Paul Ehrlich receives Ramon Margalef Award for lifetime achievements in ecology
Paul Ehrlich, Stanford professor of population studies, is the 2009 recipient of the Ramon Margalef Award in Ecology and Environmental Sciences, a prize that honors achievements over a lifetime.
“Ehrlich is one of the most influential ecologists of our age,” said Harold Mooney, Stanford professor of biology and 2007 Margalef Award recipient. “He’s done an enormous amount of path-breaking work and continues to lead in addressing the major issues of our time.”
The government of Catalonia established the award of 100,000 euros (about $142,000) in 2004 after the death of Ramon Margalef, a founding father of modern ecology. The purpose of the annual award is to honor distinguished ecologists from around the world.
“Margalef was a pioneering ecologist who was one of the first to bring an ecosystem approach to the field. He fostered a whole army of young scientists who followed his ways and made Catalonia a center for much ecological work in Europe,” Mooney said.
Ehrlich said he was pleased to receive an award honoring Margalef. He was a great admirer of the Catalan scientist’s research, and remembers translating Margalef’s classic ecology text 20 years ago when he was learning Spanish to prepare for fieldwork in Latin America.
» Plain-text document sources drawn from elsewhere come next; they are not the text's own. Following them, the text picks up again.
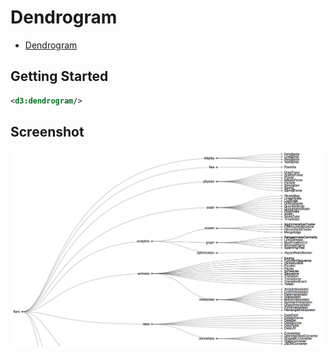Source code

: # Dendrogram

* [Dendrogram](http://bl.ocks.org/mbostock/4063570)

## Getting Started

```xml
<d3:dendrogram/>
```

## Screenshot

![Dendrogram](screenshots/dendrogram.png "Dendrogram")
“This is an especially nice honor for Paul, since world leaders are increasingly recognizing that the population-environment warnings of the 1960s and 1970s were on the right track,” Gretchen Daily, a professor of biology at Stanford, wrote in an email.
Ehrlich received his PhD from the University of Kansas in 1957. At Stanford he rose through the ranks from assistant professor of biology in 1959 to professor in 1966, and was named the Bing Professor of Population Studies in 1977. Ehrlich has pursued long-term studies of the structure, dynamics and genetics of natural butterfly populations. He is president of Stanford’s Center for Conservation Biology, which he established in 1984.
He also has been a pioneer in alerting the public to the problems of overpopulation and in raising issues of population, resources and the environment as matters of public policy. Ehrlich first became well known in 1968 for his book The Population Bomb. His current project, the Millennium Assessment of Human Behavior, is about understanding what it takes for people to change their behavior in response to environmental issues that the scientific community has clearly portrayed as problematic.
“What we’re trying to do is start a worldwide discussion of what people are for, what people want, and how we can solve the problems that humanity is facing in a world that is poorly structured to do so. It’s not for scientists to dictate to people what they should do, but to bring the scientific community together with the general public,” Ehrlich said.
Ehrlich will receive the award in Barcelona on Nov. 5. Past prizes have included a handmade kaleidoscope and a trophy sculpted in silver, copper and wood.
Christine Blackman is a science-writing intern at the Stanford News Service.